Work request: Could you copy every line of the data that contains "custom"?

◇ ◇ ◇ ◇ ◇

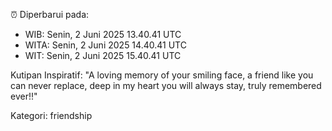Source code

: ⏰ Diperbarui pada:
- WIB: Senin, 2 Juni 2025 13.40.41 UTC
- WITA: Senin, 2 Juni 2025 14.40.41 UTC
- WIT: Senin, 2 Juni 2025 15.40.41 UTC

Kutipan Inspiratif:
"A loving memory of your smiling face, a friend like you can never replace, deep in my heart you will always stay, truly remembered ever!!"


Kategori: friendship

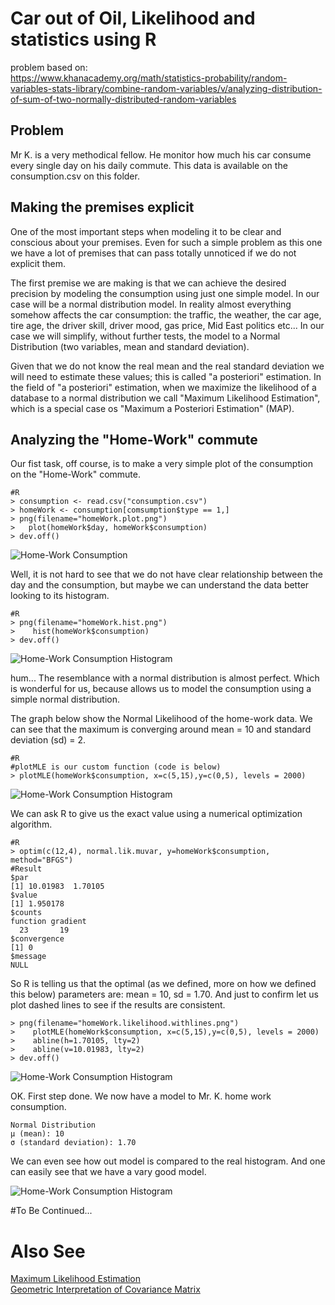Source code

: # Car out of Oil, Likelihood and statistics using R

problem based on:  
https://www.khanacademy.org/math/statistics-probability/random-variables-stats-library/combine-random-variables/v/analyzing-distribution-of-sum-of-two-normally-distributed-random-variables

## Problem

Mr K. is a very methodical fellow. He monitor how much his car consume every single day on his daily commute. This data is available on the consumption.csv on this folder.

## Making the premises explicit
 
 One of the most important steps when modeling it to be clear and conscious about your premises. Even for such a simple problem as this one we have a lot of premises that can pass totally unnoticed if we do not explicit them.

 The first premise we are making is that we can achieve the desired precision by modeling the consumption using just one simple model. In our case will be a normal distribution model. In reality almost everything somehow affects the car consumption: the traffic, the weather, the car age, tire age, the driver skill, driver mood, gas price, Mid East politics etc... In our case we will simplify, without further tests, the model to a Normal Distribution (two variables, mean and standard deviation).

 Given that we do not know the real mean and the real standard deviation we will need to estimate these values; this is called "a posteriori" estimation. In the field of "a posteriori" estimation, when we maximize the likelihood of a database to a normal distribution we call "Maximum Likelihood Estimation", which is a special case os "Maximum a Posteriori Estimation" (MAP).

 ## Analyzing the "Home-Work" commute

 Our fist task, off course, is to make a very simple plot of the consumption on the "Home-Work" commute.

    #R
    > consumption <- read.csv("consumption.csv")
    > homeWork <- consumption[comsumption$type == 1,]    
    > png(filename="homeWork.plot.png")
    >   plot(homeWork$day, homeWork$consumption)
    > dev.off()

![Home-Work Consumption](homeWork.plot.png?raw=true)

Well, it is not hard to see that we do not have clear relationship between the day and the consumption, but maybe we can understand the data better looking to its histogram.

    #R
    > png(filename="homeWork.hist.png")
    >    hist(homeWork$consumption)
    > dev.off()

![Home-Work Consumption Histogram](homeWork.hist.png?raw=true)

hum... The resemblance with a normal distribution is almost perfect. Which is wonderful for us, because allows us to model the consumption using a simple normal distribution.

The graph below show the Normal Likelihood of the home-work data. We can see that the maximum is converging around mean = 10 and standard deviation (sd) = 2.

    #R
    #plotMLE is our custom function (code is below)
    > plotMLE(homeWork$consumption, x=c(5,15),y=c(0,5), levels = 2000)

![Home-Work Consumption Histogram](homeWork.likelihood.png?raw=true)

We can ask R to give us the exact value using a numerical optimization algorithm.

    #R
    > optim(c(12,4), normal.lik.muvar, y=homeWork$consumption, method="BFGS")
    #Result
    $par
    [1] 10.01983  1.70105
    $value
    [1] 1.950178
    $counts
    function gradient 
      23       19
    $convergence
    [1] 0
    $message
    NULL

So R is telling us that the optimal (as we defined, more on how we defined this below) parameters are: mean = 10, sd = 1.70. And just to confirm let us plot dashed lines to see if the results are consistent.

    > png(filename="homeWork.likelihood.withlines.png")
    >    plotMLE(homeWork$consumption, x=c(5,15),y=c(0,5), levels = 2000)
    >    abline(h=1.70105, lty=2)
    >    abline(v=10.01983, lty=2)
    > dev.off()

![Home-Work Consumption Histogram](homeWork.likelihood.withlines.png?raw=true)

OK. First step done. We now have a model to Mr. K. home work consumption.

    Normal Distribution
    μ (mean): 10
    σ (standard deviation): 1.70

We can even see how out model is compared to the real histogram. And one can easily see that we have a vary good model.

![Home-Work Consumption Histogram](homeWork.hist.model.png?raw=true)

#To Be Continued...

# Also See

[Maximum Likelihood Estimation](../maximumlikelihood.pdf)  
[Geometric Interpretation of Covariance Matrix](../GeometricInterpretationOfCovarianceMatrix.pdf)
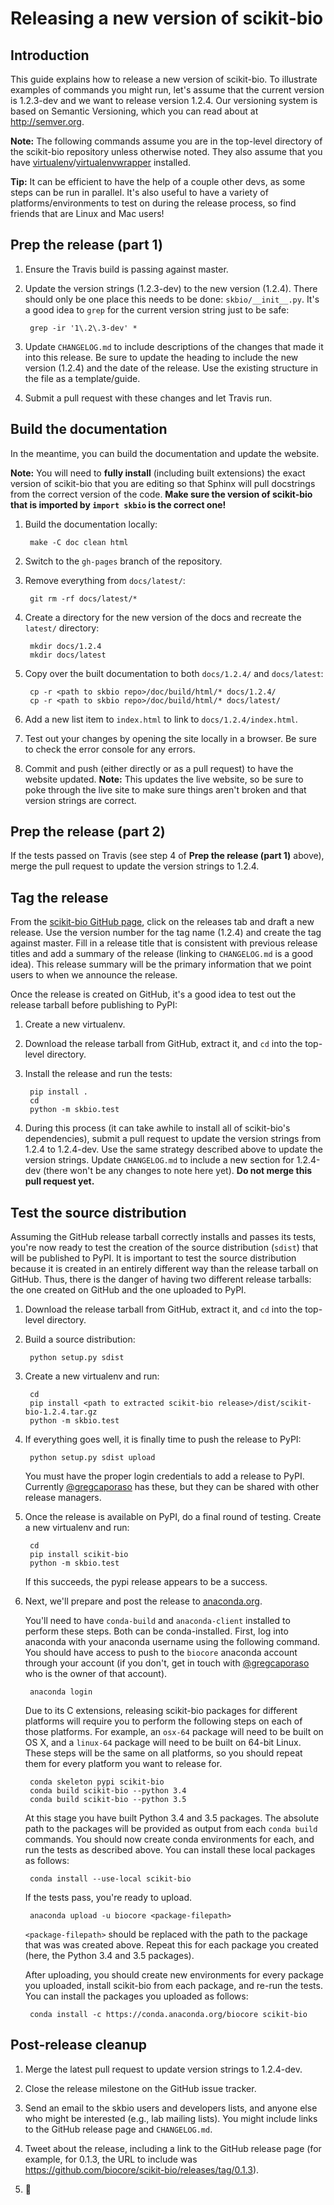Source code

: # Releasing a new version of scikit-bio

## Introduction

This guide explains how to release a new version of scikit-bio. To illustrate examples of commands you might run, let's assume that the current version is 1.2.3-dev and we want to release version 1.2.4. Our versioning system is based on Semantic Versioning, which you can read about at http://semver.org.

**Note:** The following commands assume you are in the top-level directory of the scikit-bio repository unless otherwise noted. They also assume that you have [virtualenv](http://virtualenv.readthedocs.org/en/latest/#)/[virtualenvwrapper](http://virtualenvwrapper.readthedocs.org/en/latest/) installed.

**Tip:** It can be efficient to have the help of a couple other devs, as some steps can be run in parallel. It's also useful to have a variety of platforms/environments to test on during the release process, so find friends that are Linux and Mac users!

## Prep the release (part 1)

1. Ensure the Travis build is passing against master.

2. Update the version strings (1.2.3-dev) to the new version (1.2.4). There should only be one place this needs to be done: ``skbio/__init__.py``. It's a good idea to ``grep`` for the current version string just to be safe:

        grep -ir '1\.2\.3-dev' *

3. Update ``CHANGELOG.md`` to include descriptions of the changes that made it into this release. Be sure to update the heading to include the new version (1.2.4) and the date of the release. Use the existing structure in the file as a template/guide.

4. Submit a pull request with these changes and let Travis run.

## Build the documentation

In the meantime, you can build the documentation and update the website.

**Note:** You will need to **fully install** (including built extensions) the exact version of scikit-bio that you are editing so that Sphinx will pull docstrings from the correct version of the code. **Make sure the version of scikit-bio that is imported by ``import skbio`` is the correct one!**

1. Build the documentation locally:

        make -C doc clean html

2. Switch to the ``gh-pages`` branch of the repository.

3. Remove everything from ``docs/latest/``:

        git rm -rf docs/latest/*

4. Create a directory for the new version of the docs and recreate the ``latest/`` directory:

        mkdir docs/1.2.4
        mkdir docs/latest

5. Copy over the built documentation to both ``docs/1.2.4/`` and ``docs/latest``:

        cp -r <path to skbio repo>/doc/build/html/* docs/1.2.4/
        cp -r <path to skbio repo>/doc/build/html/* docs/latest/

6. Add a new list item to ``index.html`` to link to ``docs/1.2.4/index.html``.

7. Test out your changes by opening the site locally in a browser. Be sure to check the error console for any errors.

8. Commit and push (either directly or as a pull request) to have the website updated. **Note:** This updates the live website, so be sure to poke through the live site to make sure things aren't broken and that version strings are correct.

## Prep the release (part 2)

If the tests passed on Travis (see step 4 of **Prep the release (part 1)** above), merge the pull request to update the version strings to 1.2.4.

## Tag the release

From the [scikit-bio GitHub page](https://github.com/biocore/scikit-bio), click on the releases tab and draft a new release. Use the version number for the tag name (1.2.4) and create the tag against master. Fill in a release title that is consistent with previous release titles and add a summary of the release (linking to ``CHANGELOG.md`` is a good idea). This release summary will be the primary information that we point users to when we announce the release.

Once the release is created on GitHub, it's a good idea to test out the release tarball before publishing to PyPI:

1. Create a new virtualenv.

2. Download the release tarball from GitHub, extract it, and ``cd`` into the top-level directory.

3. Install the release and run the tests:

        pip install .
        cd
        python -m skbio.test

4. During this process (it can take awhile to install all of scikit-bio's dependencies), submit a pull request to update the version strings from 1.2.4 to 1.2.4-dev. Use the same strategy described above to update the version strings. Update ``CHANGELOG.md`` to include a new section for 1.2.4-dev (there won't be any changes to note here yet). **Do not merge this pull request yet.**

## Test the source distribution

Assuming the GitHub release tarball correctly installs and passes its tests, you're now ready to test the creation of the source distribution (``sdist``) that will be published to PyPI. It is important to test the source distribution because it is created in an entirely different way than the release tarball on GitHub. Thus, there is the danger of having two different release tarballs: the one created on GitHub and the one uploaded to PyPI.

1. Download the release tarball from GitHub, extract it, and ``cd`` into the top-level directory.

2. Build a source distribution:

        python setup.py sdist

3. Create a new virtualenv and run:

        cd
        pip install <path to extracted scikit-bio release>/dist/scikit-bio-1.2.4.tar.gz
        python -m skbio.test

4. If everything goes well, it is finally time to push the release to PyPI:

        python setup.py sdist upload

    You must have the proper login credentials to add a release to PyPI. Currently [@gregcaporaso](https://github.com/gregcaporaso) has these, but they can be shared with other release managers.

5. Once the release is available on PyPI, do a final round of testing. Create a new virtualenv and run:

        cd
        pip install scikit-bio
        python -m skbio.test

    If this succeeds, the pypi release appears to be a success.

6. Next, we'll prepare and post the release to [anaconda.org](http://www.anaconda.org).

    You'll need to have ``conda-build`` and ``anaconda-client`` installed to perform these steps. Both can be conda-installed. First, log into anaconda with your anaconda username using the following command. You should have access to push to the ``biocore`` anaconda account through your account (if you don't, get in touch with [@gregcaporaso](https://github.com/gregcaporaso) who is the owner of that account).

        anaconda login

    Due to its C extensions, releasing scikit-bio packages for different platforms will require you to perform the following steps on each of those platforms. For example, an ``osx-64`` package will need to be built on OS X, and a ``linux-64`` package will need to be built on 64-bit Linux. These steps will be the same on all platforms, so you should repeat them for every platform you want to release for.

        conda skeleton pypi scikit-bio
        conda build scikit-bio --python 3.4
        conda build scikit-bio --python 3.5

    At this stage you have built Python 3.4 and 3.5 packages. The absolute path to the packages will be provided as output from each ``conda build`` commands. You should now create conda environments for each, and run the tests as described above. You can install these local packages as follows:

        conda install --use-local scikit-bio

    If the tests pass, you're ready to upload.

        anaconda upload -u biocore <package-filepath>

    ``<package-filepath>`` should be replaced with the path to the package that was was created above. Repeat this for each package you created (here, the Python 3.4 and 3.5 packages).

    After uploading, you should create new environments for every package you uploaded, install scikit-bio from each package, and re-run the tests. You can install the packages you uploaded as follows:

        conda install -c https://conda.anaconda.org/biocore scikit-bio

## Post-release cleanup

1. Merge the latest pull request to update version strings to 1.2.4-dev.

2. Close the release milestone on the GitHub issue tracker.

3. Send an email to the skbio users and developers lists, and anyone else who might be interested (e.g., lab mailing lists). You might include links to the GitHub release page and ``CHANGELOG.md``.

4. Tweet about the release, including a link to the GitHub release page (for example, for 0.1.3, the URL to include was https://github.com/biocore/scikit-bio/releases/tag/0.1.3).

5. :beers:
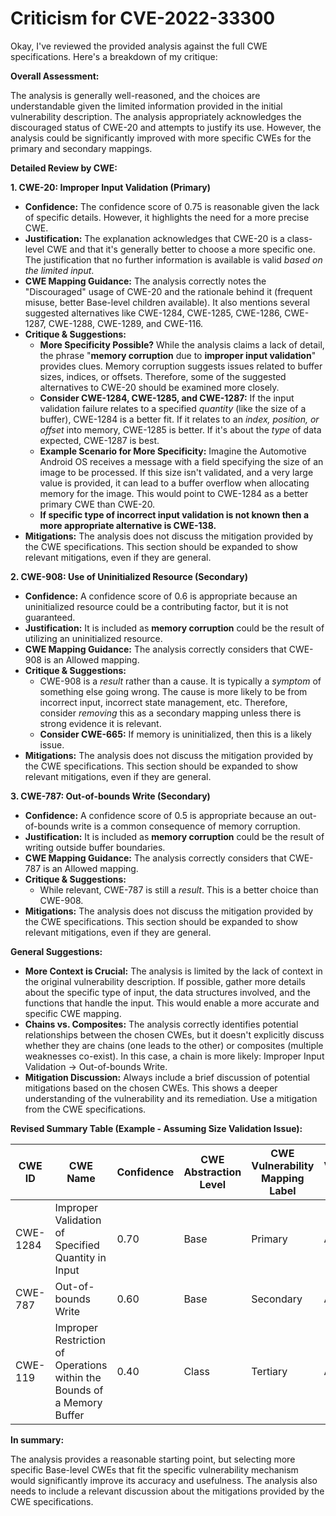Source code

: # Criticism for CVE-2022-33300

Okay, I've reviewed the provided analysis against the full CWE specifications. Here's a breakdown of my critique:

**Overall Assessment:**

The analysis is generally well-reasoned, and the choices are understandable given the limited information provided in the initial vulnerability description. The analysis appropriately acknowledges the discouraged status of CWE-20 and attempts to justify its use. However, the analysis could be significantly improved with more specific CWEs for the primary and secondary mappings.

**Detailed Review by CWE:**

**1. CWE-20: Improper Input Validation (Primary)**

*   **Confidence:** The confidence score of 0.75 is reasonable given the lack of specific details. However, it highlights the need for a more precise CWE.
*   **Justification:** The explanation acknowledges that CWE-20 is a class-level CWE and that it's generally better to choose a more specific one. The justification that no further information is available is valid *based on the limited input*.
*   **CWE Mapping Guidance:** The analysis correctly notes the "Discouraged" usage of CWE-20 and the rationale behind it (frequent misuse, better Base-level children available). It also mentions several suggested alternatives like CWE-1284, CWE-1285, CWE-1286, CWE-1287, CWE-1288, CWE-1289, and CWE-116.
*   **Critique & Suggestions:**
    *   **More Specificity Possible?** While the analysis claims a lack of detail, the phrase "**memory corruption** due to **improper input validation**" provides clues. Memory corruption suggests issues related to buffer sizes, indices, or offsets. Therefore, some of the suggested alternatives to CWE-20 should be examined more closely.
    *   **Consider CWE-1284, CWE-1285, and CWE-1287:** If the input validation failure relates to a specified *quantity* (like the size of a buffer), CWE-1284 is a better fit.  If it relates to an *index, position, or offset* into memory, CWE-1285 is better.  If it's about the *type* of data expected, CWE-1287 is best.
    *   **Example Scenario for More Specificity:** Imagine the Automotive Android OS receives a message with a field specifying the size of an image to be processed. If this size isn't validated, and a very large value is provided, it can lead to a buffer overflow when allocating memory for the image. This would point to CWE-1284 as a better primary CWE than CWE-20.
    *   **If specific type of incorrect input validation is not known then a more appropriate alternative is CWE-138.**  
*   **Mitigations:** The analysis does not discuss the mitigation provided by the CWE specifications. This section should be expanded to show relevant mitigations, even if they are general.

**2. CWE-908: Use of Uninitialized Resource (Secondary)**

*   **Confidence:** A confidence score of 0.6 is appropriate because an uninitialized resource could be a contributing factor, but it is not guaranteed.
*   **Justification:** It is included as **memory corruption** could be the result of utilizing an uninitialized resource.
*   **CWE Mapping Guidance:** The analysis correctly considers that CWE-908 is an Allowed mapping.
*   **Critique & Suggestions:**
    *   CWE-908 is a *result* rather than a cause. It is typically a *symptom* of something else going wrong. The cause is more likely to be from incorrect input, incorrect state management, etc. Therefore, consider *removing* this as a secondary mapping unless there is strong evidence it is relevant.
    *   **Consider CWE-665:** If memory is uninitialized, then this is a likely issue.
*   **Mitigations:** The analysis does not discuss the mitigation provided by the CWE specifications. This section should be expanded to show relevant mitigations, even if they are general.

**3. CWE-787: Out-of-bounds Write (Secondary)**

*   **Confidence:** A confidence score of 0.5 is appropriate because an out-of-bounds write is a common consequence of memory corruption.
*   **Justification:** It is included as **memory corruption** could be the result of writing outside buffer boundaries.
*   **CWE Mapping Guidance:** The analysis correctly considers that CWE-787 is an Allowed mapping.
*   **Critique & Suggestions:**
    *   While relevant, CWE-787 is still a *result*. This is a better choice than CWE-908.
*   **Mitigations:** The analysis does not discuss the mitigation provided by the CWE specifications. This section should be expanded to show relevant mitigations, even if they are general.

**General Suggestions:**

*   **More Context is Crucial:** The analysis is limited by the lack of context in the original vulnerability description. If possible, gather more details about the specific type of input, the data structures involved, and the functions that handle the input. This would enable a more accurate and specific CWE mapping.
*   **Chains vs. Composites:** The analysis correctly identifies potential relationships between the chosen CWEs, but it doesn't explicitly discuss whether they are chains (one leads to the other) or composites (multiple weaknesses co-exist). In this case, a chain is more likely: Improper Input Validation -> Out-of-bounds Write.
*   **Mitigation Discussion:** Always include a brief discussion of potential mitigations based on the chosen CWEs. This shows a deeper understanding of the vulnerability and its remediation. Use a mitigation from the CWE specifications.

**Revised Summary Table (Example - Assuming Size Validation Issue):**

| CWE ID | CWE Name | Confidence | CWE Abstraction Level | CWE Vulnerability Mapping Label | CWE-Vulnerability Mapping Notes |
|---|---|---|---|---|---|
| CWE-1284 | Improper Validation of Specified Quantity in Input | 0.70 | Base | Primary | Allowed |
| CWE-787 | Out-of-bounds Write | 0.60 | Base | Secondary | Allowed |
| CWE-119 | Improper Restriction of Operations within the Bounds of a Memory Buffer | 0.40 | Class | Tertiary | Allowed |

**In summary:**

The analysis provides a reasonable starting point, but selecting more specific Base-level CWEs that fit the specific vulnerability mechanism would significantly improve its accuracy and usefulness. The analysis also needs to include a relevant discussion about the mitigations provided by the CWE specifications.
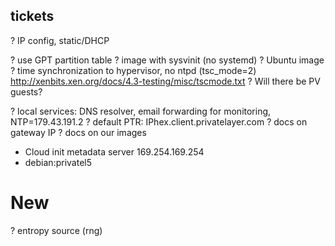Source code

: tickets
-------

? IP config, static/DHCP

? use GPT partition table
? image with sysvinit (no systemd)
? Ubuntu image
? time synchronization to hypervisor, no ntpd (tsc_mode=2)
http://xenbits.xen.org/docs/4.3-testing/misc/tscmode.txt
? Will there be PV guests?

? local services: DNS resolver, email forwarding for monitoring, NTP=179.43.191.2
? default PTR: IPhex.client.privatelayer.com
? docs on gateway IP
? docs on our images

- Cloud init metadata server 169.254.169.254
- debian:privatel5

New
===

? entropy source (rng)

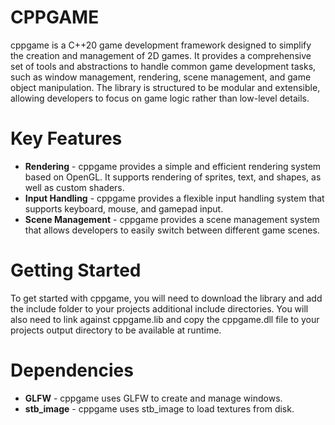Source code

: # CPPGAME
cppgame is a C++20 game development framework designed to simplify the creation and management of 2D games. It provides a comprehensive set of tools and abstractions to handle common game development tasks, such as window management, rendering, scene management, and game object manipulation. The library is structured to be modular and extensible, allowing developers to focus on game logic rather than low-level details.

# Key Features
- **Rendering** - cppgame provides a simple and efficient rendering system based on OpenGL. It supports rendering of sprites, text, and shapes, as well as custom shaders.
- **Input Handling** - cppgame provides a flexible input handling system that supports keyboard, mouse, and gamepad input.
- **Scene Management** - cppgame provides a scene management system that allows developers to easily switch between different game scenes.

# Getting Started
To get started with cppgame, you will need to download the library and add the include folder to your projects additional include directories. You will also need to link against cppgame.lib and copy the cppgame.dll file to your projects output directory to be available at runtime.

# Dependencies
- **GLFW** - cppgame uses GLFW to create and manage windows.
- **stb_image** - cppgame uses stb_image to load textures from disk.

◇ ◇ ◇ ◇ ◇

Response for this exercise:
    #plotMLE is our custom function (code is below)
- **Rendering** - cppgame provides a simple and efficient rendering system based on OpenGL. It supports rendering of sprites, text, and shapes, as well as custom shaders.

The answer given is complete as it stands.